Recent performances include Talking Heads by Alan Bennett,[15] God of Carnage by Yasmina Reza,[16] [17] A Christmas Carol by Charles Dickens,[18] Pillars of the Community by Henrik Ibsen, The Dining Room by A.R. Gurney, The Cherry Orchard by Anton Chekhov,[19] The Doorway by Phyllis Tickle, The Trial of Jesus by John Masefield, and Rumors by Neil Simon. Recent Shakespeare performances include, Merchant of Venice[20] , Twelfth Night, A Midsummer Night's Dream,[21] and Julius Caesar[22] [23] .

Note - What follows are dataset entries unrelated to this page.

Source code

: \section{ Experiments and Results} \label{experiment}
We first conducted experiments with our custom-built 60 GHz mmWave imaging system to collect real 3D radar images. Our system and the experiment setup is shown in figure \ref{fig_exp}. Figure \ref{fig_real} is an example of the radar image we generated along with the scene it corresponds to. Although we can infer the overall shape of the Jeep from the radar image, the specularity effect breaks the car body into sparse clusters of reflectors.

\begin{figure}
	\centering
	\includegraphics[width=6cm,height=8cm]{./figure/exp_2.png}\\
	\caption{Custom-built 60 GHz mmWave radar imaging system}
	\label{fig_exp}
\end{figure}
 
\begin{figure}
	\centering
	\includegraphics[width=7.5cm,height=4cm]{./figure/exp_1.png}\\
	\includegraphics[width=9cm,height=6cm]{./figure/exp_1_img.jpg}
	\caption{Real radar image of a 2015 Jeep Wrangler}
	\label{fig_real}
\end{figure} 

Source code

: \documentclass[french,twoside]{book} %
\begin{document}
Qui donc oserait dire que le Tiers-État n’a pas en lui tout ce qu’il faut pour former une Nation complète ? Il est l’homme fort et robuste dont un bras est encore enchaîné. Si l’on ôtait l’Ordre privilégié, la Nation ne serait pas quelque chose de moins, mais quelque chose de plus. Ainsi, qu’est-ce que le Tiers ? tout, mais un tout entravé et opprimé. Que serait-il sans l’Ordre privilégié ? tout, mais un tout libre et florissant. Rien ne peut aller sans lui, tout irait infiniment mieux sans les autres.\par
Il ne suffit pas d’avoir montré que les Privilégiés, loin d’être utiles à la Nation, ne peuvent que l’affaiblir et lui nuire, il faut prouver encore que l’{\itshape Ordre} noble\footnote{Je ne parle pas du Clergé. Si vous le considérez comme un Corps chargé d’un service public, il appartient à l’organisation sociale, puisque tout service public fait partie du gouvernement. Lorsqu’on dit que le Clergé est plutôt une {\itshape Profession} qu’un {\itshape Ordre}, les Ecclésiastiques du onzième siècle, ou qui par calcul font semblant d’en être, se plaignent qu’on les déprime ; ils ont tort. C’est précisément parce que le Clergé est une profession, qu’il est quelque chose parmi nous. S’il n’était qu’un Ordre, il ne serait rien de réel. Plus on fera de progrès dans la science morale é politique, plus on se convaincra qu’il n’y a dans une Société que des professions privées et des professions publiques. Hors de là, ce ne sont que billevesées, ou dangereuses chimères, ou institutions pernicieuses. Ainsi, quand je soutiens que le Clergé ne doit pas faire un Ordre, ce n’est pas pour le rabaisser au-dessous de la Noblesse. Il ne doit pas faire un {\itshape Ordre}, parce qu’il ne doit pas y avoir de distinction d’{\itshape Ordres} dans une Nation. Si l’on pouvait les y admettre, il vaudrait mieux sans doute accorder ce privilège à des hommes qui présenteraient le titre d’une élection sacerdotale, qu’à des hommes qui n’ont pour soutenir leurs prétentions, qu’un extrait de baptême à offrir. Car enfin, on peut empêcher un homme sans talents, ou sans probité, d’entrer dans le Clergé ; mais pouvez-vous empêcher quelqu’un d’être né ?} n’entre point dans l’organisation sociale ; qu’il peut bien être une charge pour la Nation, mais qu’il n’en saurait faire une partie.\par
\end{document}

Around 1973, Cay Andersen became involved in promoting the "Diet, Discipline, and Discipleship" ("3D") weight loss program, which seemed to focus on sin and guilt as a way to lose weight.[24]
It is characterized as a cult on the CBC/Radio-Canada program The Fifth Estate (TV program).[25] CBC describes them as “a mysterious and abusive Christian cult in Cape Cod, Mass."[26]
They were included in the 1990 book Churches That Abuse by Ron Enroth.[27]
In 1993 allegations of abuse were explored on the Chronicle News Magazine which aired on Channel 5 in Boston, Massachusetts.[28] Controversy surrounding alleged abuse further emerged through a successful class-action suit against Grenville Christian College, which had close ties to the Community of Jesus. Grenville's co-founders were all members of the Community of Jesus, including pastors Betty and Charles Farnsworth, who also served as headmaster, and fellow headmaster J. Alastair Haig and his wife, Mary Florence Mollard Haig, each of whom was named in the lawsuit.[29] [30] [31] The Haigs divorced and Mary remarried in 2006. She moved into the Cape Cod enclave with her second husband, John Philip French (January 19, 1930 - January 1, 2018), who was a member of the board of directors for the Community of Jesus until his death in 2018.[32]
In February 2020, a Canadian court cited the influence of the Community of Jesus in the abuse of students at Grenville Christian College.[33] In the case opinion, Judge Janet Leiper of the Ontario Superior Court of Justice wrote: “I have concluded that the evidence of maltreatment and the varieties of abuse perpetrated on students’ bodies and minds in the name of the (Community of Jesus) values of submission and obedience was class-wide and decades-wide.”[34]
Aaron Bushnell was raised in the Community of Jesus, but left as a young adult. In the last years of his life, he described himself as “a survivor of a toxic, abusive family system” and spoke jokingly of liberating people at the Community. Before his death in 2024, he wrote in his will that if his friends held a funeral, he did not “wish for any members of the Community of Jesus to be present. They are in love with the system that I am trying to burn.”[35]